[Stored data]
* * * * * * * * *

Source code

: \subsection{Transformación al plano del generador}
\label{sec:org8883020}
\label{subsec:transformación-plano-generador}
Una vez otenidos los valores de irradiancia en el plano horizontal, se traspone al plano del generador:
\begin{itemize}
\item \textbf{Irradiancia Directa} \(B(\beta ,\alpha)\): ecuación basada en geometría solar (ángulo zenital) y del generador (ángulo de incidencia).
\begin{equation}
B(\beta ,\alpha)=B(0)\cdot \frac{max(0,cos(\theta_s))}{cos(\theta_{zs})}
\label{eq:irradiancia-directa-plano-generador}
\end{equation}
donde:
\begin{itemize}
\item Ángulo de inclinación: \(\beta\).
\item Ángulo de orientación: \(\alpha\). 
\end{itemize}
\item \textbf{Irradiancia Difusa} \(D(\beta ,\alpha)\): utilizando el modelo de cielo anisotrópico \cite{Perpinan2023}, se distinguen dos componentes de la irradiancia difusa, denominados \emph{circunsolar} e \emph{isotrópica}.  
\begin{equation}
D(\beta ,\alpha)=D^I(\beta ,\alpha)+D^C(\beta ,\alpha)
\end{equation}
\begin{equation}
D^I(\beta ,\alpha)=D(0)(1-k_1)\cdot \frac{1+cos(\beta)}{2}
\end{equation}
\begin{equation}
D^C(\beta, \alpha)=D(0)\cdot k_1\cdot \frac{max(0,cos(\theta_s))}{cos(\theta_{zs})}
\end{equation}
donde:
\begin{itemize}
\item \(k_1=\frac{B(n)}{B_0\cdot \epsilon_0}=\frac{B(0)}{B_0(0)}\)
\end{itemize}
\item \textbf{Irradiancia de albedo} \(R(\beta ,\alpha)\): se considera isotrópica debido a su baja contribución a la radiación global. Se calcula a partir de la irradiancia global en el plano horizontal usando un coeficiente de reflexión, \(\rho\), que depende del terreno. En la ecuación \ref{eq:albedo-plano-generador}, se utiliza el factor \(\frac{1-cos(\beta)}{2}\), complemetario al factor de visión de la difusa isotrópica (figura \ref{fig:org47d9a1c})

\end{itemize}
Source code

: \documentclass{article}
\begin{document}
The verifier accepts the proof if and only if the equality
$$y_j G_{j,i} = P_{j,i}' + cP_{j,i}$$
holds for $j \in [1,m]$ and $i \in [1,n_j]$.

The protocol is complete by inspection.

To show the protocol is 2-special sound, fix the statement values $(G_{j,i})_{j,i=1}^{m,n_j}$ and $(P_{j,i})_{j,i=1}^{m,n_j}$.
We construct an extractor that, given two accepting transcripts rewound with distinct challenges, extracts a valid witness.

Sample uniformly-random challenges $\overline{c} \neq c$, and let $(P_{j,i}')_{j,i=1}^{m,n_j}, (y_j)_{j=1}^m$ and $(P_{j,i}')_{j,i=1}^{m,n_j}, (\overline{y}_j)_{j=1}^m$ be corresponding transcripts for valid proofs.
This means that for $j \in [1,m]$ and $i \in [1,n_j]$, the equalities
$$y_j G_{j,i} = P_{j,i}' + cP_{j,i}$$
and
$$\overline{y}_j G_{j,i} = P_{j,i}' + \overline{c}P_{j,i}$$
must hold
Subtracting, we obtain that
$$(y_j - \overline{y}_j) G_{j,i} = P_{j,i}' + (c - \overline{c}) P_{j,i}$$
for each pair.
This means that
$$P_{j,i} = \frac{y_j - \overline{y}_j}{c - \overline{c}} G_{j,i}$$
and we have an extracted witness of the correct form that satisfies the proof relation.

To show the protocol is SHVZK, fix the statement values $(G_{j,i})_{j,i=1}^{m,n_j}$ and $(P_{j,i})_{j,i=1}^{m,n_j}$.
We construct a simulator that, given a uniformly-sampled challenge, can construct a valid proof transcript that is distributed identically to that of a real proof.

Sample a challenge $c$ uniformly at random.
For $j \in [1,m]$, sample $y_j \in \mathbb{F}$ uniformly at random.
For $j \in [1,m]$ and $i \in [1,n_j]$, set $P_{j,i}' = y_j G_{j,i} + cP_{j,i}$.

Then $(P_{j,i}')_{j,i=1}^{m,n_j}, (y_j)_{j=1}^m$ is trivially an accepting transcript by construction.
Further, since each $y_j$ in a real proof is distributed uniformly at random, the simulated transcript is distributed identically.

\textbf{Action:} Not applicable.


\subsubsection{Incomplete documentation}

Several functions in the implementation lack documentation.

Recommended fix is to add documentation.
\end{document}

* * * * * * * * *

Your task: All lines from the one that contains "For $j \in [1,m]$, sample" to the last line above must be given again exactly, with both included and nothing added.

Task output:
For $j \in [1,m]$, sample $y_j \in \mathbb{F}$ uniformly at random.
For $j \in [1,m]$ and $i \in [1,n_j]$, set $P_{j,i}' = y_j G_{j,i} + cP_{j,i}$.

Then $(P_{j,i}')_{j,i=1}^{m,n_j}, (y_j)_{j=1}^m$ is trivially an accepting transcript by construction.
Further, since each $y_j$ in a real proof is distributed uniformly at random, the simulated transcript is distributed identically.

\textbf{Action:} Not applicable.


\subsubsection{Incomplete documentation}

Several functions in the implementation lack documentation.

Recommended fix is to add documentation.
\end{document}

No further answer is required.